Insurers everywhere are embracing innovation, but there are important differences among the U.K., U.S., European, and other markets
By Jonathan Rusby and Tony Ferguson
As one of few insurance technology companies with a global footprint, Duck Creek Technologies knows well that industry opportunities and concerns held by insurers in the United States are different from those in Europe and here in the United Kingdom.
Insurers everywhere are embracing innovation, but for some, “legacy” extends beyond technology. In the U.K., for example, the history of insurance dates back to the seventeenth century at the Lloyd’s coffee house. Underwriting philosophies, tools, and processes at U.K. firms are deeply established, posing formidable mental and technical obstacles to the incorporation of insurtech methods and philosophies into existing businesses.
Insurtech startups are no less prevalent in the U.K. than they are the U.S., but given the perceived compatibility challenges in the former, there’s a greater emphasis on innovating within insurers’ own walls. Generally, the idea is for the incumbent to understand how the smaller, nimbler insurtechs develop business models and technologies quickly, and combine those lessons with the insurers’ capacity to integrate scalable backend systems or a broader cohesive landscape – something by which insurtechs are challenged.

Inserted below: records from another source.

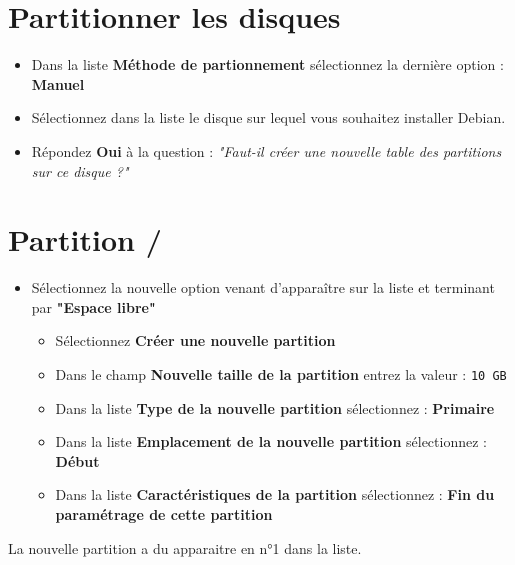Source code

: \section{Partitionner les disques}
\begin{itemize}
	\item Dans la liste \textbf{Méthode de partionnement} sélectionnez la dernière option : \textbf{Manuel}
	\item Sélectionnez dans la liste le disque sur lequel vous souhaitez installer Debian.
	\item Répondez \textbf{Oui} à la question : \textit{"Faut-il créer une nouvelle table des partitions sur ce disque ?"}
\end{itemize}

\section{Partition /}
	\begin{itemize}
	\item Sélectionnez la nouvelle option venant d'apparaître sur la liste et terminant par \textbf{"Espace libre"}
		\begin{itemize}
			\item Sélectionnez \textbf{Créer une nouvelle partition}
			\item Dans le champ \textbf{Nouvelle taille de la partition} entrez la valeur : \texttt{10 GB}
			\item Dans la liste \textbf{Type de la nouvelle partition} sélectionnez : \textbf{Primaire}
			\item Dans la liste \textbf{Emplacement de la nouvelle partition} sélectionnez : \textbf{Début}
			\item Dans la liste \textbf{Caractéristiques de la partition} sélectionnez : \textbf{Fin du paramétrage de cette partition}\\	
		\end{itemize}
	\end{itemize}
La nouvelle partition a du apparaitre en n°1 dans la liste.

Frequently, separate business units with their own leadership run these innovation ventures. MS Amlin has its Edge digital incubator; Aviva has the “Aviva Garage;” XL Catlin has XL Innovate, its sponsored venture capital initiative; and Munich Re has its Digital Partners business, which scouts and invests in startups. All of these initiatives help existing carriers better understand and even partner with the next generation of ideators in the insurance space.
In the U.K., insurers also are beginning to become more advanced in terms of the way they sell, which, for personal lines, is through aggregators, and with a greater emphasis on direct-to-consumer business through insurers’ online portals. Something like 60 to 70 per cent of all personal lines business here in the U.K. is now written directly or via an aggregator, according to Accenture.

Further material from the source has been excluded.